Tor-Relay shows unusual traffic and connection issues

DbT · December 7, 2023, 12:23am

Hey there,

I’m new tor and have made my first experiences with operating a tor-nonexit-relay. However, I have noticed some things that made me a bit suspicious. WhenI start the tor relay, it’ll work quite normal for the first few hours. Traffic is normal and nothing special happens. When it runs for a while, it starts to behave a bit weird. The average upload rate is noticably higher than the average download rate - almost 10% more upload. I am not sure what to make with this ovservation. Is this normal? If my relay just “puts traffic through”, download and upload should - at least almost - be the same, right? I was worried if my relay might have been compromised and is used as a server/service.
The next problem occurs only after the relay has been running for a while. The server (vps, Linux, 1GiB RAM, 1 vCore) becomes very unsresponsive. Establishing a ssh connection or starting nyx takes much more time than it should. This is not directly related to traffic. When the relay hasn’t been running for long, performance is good. Additionally a lot of notifications like “nf_conntrack: table full, dropping packet” and “callbacks suppresse” are produced. Tor itself seems to still operate normally in this situation with traffic being normal and flags - like “fast” and “running” - remain unchanged.
What do you think about this? Have I been doing something wrong and what to do about that?

Best
D

Vort · December 7, 2023, 7:09am

There are two possibilities:

Either it is DDoS attack on your relay, like happens since yesterday for my relay.
Or your computer just don’t have enough resources to run relay.

In my case upload was 500% larger than download. That’s unusual. 10% difference is probably fine.

I suggest you to check how much RAM Tor process consumes. Maybe that’s a reason.

DbT · December 7, 2023, 2:06pm

Thanks for your response. Ram usage has been around 50%, even when performance was bad. Is there a RAM-Usage limit for the tor process or can it use as much as it needs? I was wondering if I can allocate more ram to the process
Are DoS attacks a common thing for tor relays? Is there something I can do about or should I just continue to run the relay?

Vort · December 7, 2023, 3:06pm

It’s complicated.
Theoretically, memory usage is controlled by MaxMemInQueues option in torrc.
It have default value, which depends on total amount of RAM available in system.
However, for my node, especially under DDoS, this option have almost no effect.
But since you said about 50% load, I think RAM amount is not a problem for your relay.

You can also check CPU load. Probably amount of used file descriptors also worth checking. But I’m just guessing. Maybe someone else have better ideas.

Also try pinging your relay when problem starts to appear.

This message may be important, looks like messages from Linux firewall, but I have no idea how it should work. Maybe you can google what it means and how it can be tuned.
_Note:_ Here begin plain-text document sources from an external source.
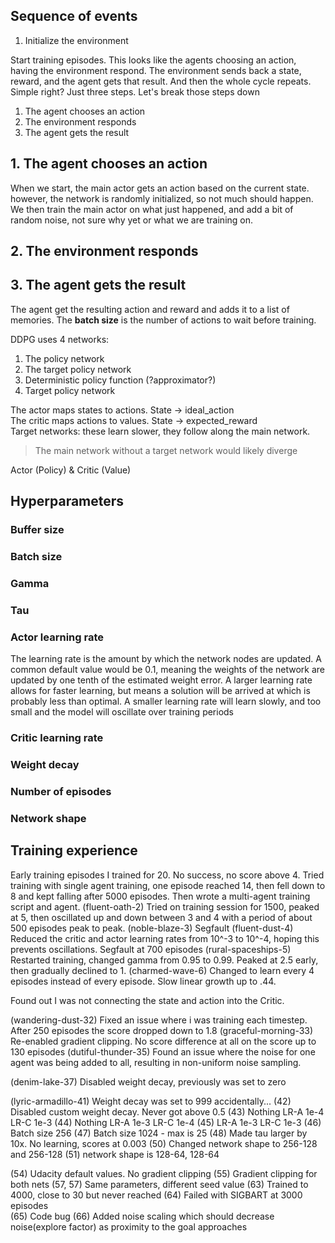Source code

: 

## Sequence of events 
1. Initialize the environment 

Start training episodes. This looks like the agents choosing an action, having the environment respond. The environment sends back a state, reward, and the agent gets that result. And then the whole cycle repeats. Simple right?  Just three steps. Let's break those steps down 


1. The agent chooses an action 
2. The environment responds 
3. The agent gets the result 

 
## 1. The agent chooses an action 
When we start, the main actor gets an action based on the current state. however, the network is randomly initialized, so not much should happen. We then train the main actor on what just happened, and add a bit of random noise, not sure why yet or what we are training on.  

## 2. The environment responds 
## 3. The agent gets the result 
The agent get the resulting action and reward and adds it to a list of memories. The <b>batch size</b> is the number of actions to wait before training. 


DDPG uses 4 networks: 

1. The policy network 
2. The target policy network 
3. Deterministic policy function (?approximator?)  
4. Target policy network 

The actor maps states to actions.   State -> ideal_action    
The critic maps actions to values.  State -> expected_reward  
Target networks: these learn slower, they follow along the main network. 
 > The main network without a target network would likely diverge



Actor (Policy) & Critic (Value)

## Hyperparameters
### Buffer size 

### Batch size 

### Gamma 

### Tau 

### Actor learning rate 
The learning rate is the amount by which the network nodes are updated. A common default value would be 0.1, meaning the weights of the network are updated by one tenth of the estimated weight error. 
A larger learning rate allows for faster learning, but means a solution will be arrived at which is probably less than optimal. A smaller learning rate will learn slowly, and too small and the model will oscillate over training periods

### Critic learning rate 

### Weight decay 

### Number of episodes 

### Network shape 


## Training experience 
Early training episodes I trained for 20. No success, no score above 4.
Tried training with single agent training, one episode reached 14, then fell down to 8 and kept falling after 5000 episodes. 
Then wrote a multi-agent training script and agent. 
(fluent-oath-2) Tried on training session for 1500, peaked at 5, then oscillated up and down between 3 and 4 with a period of about 500 episodes peak to peak. 
(noble-blaze-3) Segfault 
(fluent-dust-4) Reduced the critic and actor learning rates from 10^-3 to 10^-4, hoping this prevents oscillations. Segfault at 700 episodes
(rural-spaceships-5) Restarted training, changed gamma from 0.95 to 0.99. Peaked at 2.5 early, then gradually declined to 1. 
(charmed-wave-6) Changed to learn every 4 episodes instead of every episode. Slow linear growth up to .44. 

Found out I was not connecting the state and action into the Critic. 

(wandering-dust-32) Fixed an issue where i was training each timestep. After 250 episodes the score dropped down to 1.8 
(graceful-morning-33) Re-enabled gradient clipping. No score difference at all on the score up to 130 episodes 
(dutiful-thunder-35)  Found an issue where the noise for one agent was being added to all, resulting in non-uniform noise sampling.  

(denim-lake-37) Disabled weight decay, previously was set to zero 

(lyric-armadillo-41) Weight decay was set to 999 accidentally... 
(42) Disabled custom weight decay. Never got above 0.5
(43) Nothing LR-A 1e-4    LR-C 1e-3 
(44) Nothing LR-A 1e-3    LR-C 1e-4 
(45) LR-A 1e-3    LR-C 1e-3 
(46) Batch size 256
(47) Batch size 1024 - max is 25 
(48) Made tau larger by 10x. No learning, scores at 0.003 
(50) Changed network shape to 256-128 and 256-128 
(51) network shape is 128-64, 128-64

(54) Udacity default values. No gradient clipping 
(55) Gradient clipping for both nets 
(57, 57) Same parameters, different seed value 
(63) Trained to 4000, close to 30 but never reached
(64) Failed with SIGBART at 3000 episodes  
(65) Code bug 
(66) Added noise scaling which should decrease noise(explore factor) as proximity to the goal approaches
Not very common, but also not rare.
Methods of mitigation depends on attack type.
Sometimes it is enough to ban IP addresses of attackers.
Sometimes relay just needs to be updated to latest version with fixes.
Sometimes adding limits like MaxMemInQueues mentioned earlier or NumCPUs or RelayBandwidthRate can help.

DbT · December 29, 2023, 8:23am

Now, after an update of tor, i was able to run the relay for almost a week without noticeable issues. After that the described problems occurred a few times, but its not a constant thing so i think that’s fine. But traffic is quite low, with an average of 1MB/s. However, Nyx was saying “[NOTICE] All current guards excluded by path restriction type 2; using an additonal guard.” I don’t know what to make with this.

sunshinecowboy · January 2, 2024, 9:18pm

Not all single core vps are created equal. Some can handle running a Tor relay, many can’t. This is the reason why your relay in struggling to maintain a 1 MB/s. I’d recommend finding a better vps provider and considering a 2 core option.

capole · January 7, 2024, 12:03am

I may be wrong, but the 1 vCPU and 1GB RAM sounds to me like the free tier of Oracle. I use the free tier as well and used to run my first relay for some time the same way you do and came across the exact same problem with the instance becoming unresponsive. I had a lot of service disruptions over time, it may work fine for a week or become unresponsive several times a day.

If you use the free tier you can limit you account, remove the payment method (just in case) and use ARM computing, they offer 3,000 OCPU hours and something else for free, which is the equivalent to 4 vCPU and 24GB RAM, all of this per month, so you’ll never run into any surprise if you limit yourself to those resources.

Thanks to migrating to ARM, I moved my first relay to this new machine and set up the other 2 without having to deal with any issue. I now host a machine with 2 vCPU and 8GB RAM with these 3 nodes, but I may have to add one more vCPU as with two nodes fully working and the other ramping up, CPU is already at 55-70%.